12世紀パリの神学者ペトルス・ロンバルドゥスが教父たちの言説を主題別に編纂した神学綱要で、1150年代に成立した。原題は『四巻の命題集』(Libri Quattuor Sententiarum)である。

【内容】全四巻からなり、第一巻では三位一体と神の本性、第二巻では創造・天使論・原罪、第三巻では受肉とキリスト論および徳論、第四巻では七つの秘跡と終末論が扱われる。アウグスティヌスをはじめとする教父たちの引用を、論点ごとに整理・対比する形式で構成され、相互に矛盾する権威の発言を調停するスコラ学的方法の先駆けとなった。

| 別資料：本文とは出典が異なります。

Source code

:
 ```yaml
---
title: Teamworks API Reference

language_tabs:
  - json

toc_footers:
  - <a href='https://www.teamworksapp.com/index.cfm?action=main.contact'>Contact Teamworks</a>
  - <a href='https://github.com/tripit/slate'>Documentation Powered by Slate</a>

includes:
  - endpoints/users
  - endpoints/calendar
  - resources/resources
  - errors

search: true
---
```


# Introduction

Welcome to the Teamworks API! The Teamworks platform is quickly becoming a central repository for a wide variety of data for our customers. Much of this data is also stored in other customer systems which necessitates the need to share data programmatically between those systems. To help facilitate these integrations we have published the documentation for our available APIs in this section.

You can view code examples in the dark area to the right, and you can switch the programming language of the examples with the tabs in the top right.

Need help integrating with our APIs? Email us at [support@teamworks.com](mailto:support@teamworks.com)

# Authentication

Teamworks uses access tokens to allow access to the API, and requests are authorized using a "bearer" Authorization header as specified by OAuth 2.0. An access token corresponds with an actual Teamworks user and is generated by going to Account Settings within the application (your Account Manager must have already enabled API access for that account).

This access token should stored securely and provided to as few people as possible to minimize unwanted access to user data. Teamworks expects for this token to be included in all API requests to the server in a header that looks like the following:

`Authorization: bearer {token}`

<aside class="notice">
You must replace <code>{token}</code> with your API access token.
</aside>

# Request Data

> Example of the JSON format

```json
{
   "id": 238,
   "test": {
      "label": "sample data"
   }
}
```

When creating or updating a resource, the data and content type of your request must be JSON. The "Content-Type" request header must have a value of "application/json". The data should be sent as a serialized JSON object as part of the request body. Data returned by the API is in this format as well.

【影響と意義】13世紀以降、パリ大学神学部をはじめ西欧の主要大学で神学修士号を取得するためには本書に註解を著すことが課題とされ、トマス・アクィナス・ボナヴェントゥラ・ドゥンス・スコトゥス・オッカムら主要なスコラ学者がいずれも『命題集註解』を残した。中世神学の共通基盤を作った教科書であり、ロンバルドゥス自身は「命題集の師(Magister Sententiarum)」と呼ばれた。

【なぜ今読むか】完訳邦訳はないが、ドゥンス・スコトゥスの命題註解の部分訳など註解書を通じて間接的に触れることができる。スコラ学の知的共同体の姿を理解するための鍵となる文献である。